Il ritorno di Renzi come protagonista assoluto della politica nazionale rafforza invece quella di Valerio Blengini:
dato solo qualche settimana fa verso il pensionamento, lo storico
dirigente del servizio potrebbe giocarsi ora più di una fiches per la
poltrona che coronerebbe la sua carriera. Su ogni nomina dei servizi,
come quella degli apparati di sicurezza dello Stato, Polizia in primis, i
partiti e il premier dovranno sempre fare i conti con Sergio Mattarella
e i suoi consiglieri, che intendono esercitare tutta la loro moral
suasion in caso di candidati considerati dal Quirinale non all’altezza
del compito.
Tornando alle partecipate, Invitalia potrebbe essere ancora casa del potente Domenico Arcuri, l’amministratore delegato in scadenza ma molto amato da Giuseppe Conte. Il presidente del Consiglio ha apprezzato anche il modo con cui il manager ha gestito, ad inizio anno, la partita del Contratto istituzionale di sviluppo della Capitanata: grazie al Cipe e all’abilità di Arcuri, per la provincia di Foggia così cara al premier sono arrivati ben 280 milioni di euro, tutti a favore di Comuni e imprese locali.
Anche Matteo Del Fante, ex renziano di ferro convertitosi al salvinismo, sta tentando di convincere il nuovo governo giallorosso a confermarlo ad di Poste spa. Un lavoro di persuasione affidato anche a Giuseppe Lasco, ex Guardia di Finanza che segue come un’ombra Del Fante dai tempi in cui i due erano insieme a Terna: già direttore delle relazioni istituzionali e del personale, Lasco è da qualche mese pure vicedirettore generale del gruppo. Per qualche osservatore malizioso, è lui il vero uomo forte di Poste.

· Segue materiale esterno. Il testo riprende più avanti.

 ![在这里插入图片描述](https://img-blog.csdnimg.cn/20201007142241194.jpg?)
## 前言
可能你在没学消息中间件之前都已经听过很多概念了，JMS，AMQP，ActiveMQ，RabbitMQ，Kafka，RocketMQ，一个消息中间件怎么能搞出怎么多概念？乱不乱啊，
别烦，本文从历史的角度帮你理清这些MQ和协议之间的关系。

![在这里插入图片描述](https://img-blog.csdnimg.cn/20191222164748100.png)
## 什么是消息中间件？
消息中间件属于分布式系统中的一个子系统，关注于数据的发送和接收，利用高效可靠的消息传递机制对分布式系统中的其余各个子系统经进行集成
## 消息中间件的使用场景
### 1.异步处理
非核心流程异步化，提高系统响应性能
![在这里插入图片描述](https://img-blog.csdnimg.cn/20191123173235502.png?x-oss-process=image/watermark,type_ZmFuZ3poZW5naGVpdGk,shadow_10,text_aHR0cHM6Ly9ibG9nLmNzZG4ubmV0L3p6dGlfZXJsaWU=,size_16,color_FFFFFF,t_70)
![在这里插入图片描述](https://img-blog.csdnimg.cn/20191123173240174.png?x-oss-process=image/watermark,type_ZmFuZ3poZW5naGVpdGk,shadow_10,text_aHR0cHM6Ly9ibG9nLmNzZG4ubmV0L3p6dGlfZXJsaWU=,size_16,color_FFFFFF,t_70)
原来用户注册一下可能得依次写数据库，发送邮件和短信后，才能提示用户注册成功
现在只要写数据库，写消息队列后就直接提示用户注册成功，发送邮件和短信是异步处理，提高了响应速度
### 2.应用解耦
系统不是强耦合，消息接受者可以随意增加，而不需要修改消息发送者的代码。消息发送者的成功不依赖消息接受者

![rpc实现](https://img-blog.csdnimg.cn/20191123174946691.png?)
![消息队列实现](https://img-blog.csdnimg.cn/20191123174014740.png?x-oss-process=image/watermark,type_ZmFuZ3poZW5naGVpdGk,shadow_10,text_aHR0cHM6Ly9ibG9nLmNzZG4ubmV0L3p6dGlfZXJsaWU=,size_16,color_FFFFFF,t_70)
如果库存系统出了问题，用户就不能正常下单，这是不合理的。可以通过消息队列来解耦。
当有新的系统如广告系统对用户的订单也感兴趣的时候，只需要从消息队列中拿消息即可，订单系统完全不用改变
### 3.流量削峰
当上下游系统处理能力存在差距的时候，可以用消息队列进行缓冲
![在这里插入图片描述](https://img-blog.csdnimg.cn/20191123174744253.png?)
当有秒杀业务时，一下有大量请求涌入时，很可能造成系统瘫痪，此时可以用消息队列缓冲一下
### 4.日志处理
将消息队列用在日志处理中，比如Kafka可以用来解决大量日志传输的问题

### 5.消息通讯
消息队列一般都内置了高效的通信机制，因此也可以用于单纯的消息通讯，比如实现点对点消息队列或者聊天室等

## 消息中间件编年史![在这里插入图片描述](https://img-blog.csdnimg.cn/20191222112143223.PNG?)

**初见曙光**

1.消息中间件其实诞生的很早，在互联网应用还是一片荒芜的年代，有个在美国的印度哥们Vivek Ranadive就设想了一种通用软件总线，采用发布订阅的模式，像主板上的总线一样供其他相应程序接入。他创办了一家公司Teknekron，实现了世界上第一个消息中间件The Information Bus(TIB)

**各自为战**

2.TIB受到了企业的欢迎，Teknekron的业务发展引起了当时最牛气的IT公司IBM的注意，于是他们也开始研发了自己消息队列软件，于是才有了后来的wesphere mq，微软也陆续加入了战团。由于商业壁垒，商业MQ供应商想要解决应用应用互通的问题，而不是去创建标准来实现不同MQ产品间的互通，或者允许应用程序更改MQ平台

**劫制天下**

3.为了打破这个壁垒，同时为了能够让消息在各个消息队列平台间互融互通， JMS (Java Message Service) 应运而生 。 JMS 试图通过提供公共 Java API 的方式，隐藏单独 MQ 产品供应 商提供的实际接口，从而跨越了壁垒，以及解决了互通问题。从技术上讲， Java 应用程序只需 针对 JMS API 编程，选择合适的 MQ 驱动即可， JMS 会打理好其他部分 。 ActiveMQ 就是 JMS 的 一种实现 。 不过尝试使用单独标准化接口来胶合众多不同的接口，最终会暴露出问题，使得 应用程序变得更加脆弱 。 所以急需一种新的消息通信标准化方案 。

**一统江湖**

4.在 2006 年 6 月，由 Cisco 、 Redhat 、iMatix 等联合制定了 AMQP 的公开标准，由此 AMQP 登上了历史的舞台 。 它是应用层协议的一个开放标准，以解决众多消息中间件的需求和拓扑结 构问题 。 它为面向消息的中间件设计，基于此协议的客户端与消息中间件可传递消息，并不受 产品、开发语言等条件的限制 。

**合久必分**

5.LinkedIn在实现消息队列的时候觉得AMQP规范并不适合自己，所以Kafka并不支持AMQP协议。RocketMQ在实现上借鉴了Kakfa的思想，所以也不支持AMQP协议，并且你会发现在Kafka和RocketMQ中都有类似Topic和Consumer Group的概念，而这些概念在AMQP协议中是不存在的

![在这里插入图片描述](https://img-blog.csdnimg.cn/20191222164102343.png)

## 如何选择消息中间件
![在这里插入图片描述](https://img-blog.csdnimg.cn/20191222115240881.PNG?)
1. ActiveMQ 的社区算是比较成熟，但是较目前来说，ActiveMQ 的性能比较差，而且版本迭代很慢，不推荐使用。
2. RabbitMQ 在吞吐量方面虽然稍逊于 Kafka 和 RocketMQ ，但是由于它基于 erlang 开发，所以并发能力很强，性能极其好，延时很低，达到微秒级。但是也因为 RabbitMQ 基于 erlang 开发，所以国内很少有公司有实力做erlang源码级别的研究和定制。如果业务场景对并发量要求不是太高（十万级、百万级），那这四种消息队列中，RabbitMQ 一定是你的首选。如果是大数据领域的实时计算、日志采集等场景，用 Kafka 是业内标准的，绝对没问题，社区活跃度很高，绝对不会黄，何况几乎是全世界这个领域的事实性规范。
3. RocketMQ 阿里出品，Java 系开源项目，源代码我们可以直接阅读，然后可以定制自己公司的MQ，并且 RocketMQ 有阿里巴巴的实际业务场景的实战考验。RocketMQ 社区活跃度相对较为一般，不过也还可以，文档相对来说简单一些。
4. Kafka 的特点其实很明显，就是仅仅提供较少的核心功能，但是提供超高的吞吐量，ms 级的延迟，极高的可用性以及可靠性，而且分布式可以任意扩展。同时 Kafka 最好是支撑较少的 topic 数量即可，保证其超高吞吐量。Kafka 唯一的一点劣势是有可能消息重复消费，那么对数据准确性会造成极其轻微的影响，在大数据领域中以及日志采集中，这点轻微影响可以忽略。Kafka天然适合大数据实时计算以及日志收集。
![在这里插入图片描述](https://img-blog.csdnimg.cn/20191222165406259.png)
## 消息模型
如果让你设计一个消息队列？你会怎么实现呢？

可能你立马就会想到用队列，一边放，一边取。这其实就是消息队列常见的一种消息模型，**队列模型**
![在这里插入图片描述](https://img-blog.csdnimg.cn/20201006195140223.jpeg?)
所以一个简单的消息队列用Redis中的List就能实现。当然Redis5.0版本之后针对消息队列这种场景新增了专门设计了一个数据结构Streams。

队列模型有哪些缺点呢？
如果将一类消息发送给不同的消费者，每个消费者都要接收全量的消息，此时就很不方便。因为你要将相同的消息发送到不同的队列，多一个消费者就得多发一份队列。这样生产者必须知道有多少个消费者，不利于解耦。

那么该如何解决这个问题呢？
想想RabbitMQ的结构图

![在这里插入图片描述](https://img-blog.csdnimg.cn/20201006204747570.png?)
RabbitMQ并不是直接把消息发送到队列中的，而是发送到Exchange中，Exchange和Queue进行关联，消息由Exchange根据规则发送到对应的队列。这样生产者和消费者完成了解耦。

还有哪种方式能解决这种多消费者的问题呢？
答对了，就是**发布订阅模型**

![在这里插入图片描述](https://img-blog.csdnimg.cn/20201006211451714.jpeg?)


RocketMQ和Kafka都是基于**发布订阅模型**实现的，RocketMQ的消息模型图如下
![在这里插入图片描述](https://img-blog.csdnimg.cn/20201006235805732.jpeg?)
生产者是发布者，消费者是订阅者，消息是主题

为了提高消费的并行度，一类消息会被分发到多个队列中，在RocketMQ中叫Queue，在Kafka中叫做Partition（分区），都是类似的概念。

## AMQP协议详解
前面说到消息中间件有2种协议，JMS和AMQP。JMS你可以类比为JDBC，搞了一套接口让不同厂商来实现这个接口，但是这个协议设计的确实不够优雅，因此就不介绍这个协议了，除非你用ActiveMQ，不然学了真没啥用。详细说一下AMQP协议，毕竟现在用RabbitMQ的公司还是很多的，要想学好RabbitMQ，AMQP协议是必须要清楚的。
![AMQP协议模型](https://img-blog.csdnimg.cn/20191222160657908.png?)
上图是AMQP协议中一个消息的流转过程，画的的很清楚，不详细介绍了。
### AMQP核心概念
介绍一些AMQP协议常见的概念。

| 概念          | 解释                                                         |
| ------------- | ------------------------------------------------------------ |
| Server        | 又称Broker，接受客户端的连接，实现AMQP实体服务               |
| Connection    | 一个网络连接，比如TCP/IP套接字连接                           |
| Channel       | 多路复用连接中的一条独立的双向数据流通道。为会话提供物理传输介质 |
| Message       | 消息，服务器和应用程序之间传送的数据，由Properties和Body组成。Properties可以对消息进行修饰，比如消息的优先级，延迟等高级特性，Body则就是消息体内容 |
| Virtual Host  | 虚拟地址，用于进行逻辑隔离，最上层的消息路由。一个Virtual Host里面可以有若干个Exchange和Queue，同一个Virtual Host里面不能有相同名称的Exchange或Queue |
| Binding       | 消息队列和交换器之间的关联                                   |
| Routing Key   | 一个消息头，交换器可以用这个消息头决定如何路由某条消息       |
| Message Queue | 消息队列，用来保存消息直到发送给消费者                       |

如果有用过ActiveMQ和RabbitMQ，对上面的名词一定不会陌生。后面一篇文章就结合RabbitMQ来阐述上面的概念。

Lust but not least, tra le nomine da sbrogliare con urgenza c’è quella dell’Anac (improbabile che a Raffaele Cantone succeda il numero due della procura di Roma Paolo Ielo, che non sembra disponibile) e quelle dei nuovi vertici del Garante della Privacy e dell’Agcom. Qui, all’authority per le Comunicazioni, si parla con insistenza del piddino Antonello Giacomelli, ma in lizza per la presidenza resta anche Vincenzo Zeno-Zencovich, che tanto piace al centrodestra. Il grillino Emilio Carelli – l’ex direttore di Sky che ha perso la battaglia dei sottosegretari – potrebbe invece sedersi nel board come consigliere. A quel punto, difficile ce la facciano altri due candidati forti della vecchia maggioranza gialloverde. Ossia la dirigente del Mise Laura Ria, che comunque vanta un curriculum più che adeguato, e l’avvocato Tommaso Paparo. Un outsider che ha buoni rapporti con il Movimento, qualche entrature nella Chiesa e pure nella comunità ebraica: siede infatti nel collegio sindacale della Fondazione Museo della Shoah.
La grande abbuffata è solo all’inizio. Ma i piatti in tavola sono così golosi che in tanti scommettono che il Conte bis, nato debole e già terremotato dalla mossa di Renzi, sopravviverà. Almeno finché tutti i territori del risiko delle nomine non saranno stati spartiti tra i nuovi padroni dell’esecutivo.